* TASK STATEMENT:
Your answer should consist of each line below that contains the string "TYPES".

Top of INFORMATION GIVEN

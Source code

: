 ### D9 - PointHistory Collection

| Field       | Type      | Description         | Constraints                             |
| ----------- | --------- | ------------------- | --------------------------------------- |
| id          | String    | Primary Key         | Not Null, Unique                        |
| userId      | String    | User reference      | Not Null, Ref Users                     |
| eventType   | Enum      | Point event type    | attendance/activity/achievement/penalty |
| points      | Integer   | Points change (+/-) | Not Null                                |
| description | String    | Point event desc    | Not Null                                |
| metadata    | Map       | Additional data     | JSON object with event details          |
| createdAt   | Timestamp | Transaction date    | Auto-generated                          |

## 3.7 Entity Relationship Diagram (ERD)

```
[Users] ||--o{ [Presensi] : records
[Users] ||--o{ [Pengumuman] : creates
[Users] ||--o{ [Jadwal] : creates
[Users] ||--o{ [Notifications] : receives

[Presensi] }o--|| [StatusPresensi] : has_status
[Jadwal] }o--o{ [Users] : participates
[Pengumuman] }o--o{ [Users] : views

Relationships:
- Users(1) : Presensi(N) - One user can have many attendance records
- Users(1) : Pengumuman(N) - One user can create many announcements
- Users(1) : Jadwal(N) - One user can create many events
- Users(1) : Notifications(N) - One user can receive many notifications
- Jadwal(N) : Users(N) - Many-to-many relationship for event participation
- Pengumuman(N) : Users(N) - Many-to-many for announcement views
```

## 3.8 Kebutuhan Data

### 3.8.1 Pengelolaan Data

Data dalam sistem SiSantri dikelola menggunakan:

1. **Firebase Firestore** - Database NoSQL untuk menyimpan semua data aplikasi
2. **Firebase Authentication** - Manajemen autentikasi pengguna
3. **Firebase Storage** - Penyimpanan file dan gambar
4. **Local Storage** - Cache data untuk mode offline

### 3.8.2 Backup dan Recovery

Bottom of INFORMATION GIVEN
Top of INFORMATION GIVEN

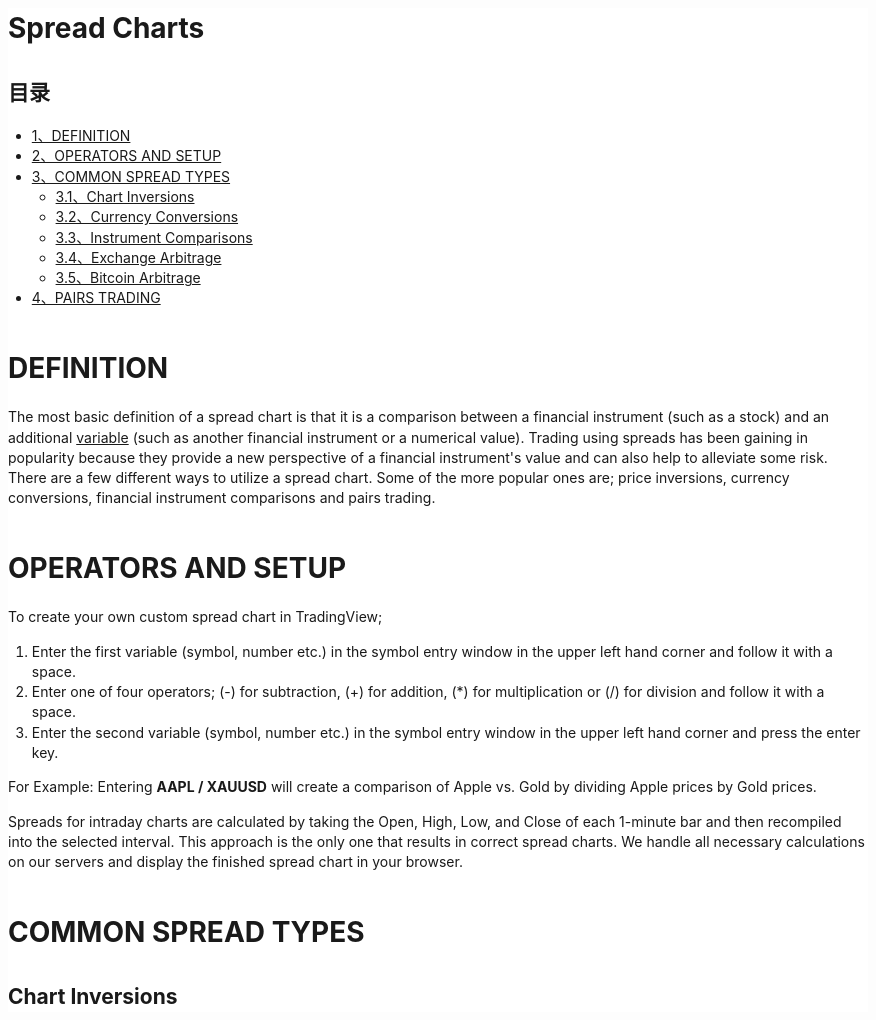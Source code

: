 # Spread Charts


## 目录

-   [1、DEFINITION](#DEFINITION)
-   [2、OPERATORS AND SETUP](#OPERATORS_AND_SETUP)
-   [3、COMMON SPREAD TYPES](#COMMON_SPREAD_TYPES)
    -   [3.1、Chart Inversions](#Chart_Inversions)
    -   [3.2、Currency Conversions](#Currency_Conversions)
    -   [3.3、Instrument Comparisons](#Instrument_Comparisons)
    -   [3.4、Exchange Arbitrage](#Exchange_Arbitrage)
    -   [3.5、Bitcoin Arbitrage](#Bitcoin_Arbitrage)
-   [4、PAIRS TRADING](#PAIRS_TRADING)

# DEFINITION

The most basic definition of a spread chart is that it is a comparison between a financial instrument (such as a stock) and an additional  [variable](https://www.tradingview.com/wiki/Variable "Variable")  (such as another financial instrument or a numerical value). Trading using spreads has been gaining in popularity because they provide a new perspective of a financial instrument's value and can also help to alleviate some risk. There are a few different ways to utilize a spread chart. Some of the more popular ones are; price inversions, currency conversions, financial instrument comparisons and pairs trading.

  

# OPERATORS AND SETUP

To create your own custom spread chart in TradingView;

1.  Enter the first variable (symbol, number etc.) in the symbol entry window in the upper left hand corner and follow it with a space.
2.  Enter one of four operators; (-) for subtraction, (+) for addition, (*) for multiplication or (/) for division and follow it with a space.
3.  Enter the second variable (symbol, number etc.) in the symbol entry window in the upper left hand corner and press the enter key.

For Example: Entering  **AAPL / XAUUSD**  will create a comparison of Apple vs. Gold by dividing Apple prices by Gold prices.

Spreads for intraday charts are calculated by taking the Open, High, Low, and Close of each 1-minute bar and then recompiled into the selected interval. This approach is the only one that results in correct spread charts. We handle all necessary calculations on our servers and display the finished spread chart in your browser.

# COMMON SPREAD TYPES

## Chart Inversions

Bottom of INFORMATION GIVEN

* TASK RESULT:
-   [3、COMMON SPREAD TYPES](#COMMON_SPREAD_TYPES)
# COMMON SPREAD TYPES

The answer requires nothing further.